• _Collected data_
┏━━
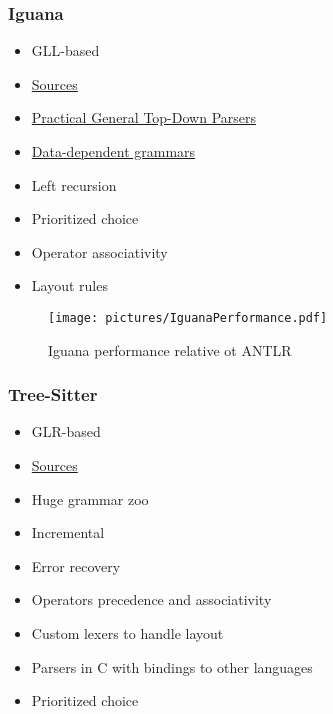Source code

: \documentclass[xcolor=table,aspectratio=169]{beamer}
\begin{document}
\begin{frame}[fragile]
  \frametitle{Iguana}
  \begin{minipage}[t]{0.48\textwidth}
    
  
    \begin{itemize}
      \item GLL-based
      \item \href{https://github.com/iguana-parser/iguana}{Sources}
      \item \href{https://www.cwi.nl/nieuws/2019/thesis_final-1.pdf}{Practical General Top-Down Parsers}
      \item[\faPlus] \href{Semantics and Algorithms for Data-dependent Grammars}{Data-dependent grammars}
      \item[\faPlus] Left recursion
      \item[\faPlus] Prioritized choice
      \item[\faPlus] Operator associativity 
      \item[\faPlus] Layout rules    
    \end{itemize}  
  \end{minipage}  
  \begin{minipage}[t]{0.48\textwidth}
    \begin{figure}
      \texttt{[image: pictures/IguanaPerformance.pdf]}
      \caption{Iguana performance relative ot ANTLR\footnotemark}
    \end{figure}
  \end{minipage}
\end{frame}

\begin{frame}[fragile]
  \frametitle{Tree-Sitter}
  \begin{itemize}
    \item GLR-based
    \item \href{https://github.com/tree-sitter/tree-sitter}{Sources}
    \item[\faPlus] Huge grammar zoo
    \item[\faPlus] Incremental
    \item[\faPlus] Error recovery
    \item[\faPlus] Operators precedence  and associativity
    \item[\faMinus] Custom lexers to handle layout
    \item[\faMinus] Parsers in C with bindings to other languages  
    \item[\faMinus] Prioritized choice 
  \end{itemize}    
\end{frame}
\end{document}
┗━━
• _Task_
From the records above, pull every line that carries the word "faMinus".

• _Exercise solution_
    \item[\faMinus] Custom lexers to handle layout
    \item[\faMinus] Parsers in C with bindings to other languages  
    \item[\faMinus] Prioritized choice 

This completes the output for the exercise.